BEGIN THE DATA

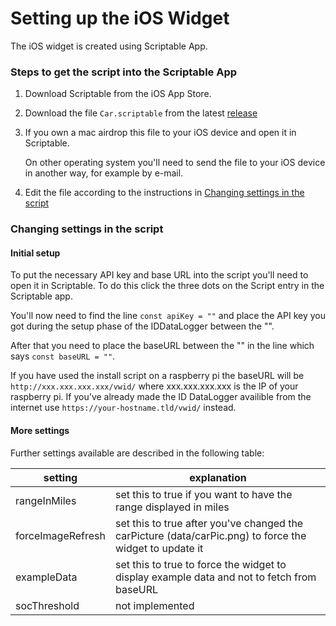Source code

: # Setting up the iOS Widget

The iOS widget is created using Scriptable App.

### Steps to get the script into the Scriptable App

1. Download Scriptable from the iOS App Store.
2. Download the file `Car.scriptable` from the latest [release](https://github.com/robske110/IDDatalogger/releases)
4. If you own a mac airdrop this file to your iOS device and open it in Scriptable. 
   
   On other operating system you'll need to send the file to your iOS device in another way, for example by e-mail.
3. Edit the file according to the instructions in [Changing settings in the script](#changing-settings-in-the-script)

### Changing settings in the script

#### Initial setup

To put the necessary API key and base URL into the script you'll need to open it in Scriptable.
To do this click the three dots on the Script entry in the Scriptable app.

You'll now need to find the line `const apiKey = ""` and place the API key you got during the setup phase of the IDDataLogger between the "".

After that you need to place the baseURL between the "" in the line which says `const baseURL = ""`.

If you have used the install script on a raspberry pi the baseURL will be
`http://xxx.xxx.xxx.xxx/vwid/`
where xxx.xxx.xxx.xxx is the IP of your raspberry pi.
If you've already made the ID DataLogger availible from the internet use `https://your-hostname.tld/vwid/` instead.

#### More settings

Further settings available are described in the following table:

| setting | explanation |
| ------- | ----------- |
| rangeInMiles      | set this to true if you want to have the range displayed in miles |
| forceImageRefresh | set this to true after you've changed the carPicture (data/carPic.png) to force the widget to update it |
| exampleData       | set this to true to force the widget to display example data and not to fetch from baseURL   |
| socThreshold      | not implemented  |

END THE DATA

EXERCISE GOAL:
Keep every word of the data as it is when you write it out, but drop the pictures.

EXERCISE SOLUTION:
Source code

: # Setting up the iOS Widget

The iOS widget is created using Scriptable App.

### Steps to get the script into the Scriptable App

1. Download Scriptable from the iOS App Store.
2. Download the file `Car.scriptable` from the latest [release](https://github.com/robske110/IDDatalogger/releases)
4. If you own a mac airdrop this file to your iOS device and open it in Scriptable. 
   
   On other operating system you'll need to send the file to your iOS device in another way, for example by e-mail.
3. Edit the file according to the instructions in [Changing settings in the script](#changing-settings-in-the-script)

### Changing settings in the script

#### Initial setup

To put the necessary API key and base URL into the script you'll need to open it in Scriptable.
To do this click the three dots on the Script entry in the Scriptable app.

You'll now need to find the line `const apiKey = ""` and place the API key you got during the setup phase of the IDDataLogger between the "".

After that you need to place the baseURL between the "" in the line which says `const baseURL = ""`.

If you have used the install script on a raspberry pi the baseURL will be
`http://xxx.xxx.xxx.xxx/vwid/`
where xxx.xxx.xxx.xxx is the IP of your raspberry pi.
If you've already made the ID DataLogger availible from the internet use `https://your-hostname.tld/vwid/` instead.

#### More settings

Further settings available are described in the following table:

| setting | explanation |
| ------- | ----------- |
| rangeInMiles      | set this to true if you want to have the range displayed in miles |
| forceImageRefresh | set this to true after you've changed the carPicture (data/carPic.png) to force the widget to update it |
| exampleData       | set this to true to force the widget to display example data and not to fetch from baseURL   |
| socThreshold      | not implemented  |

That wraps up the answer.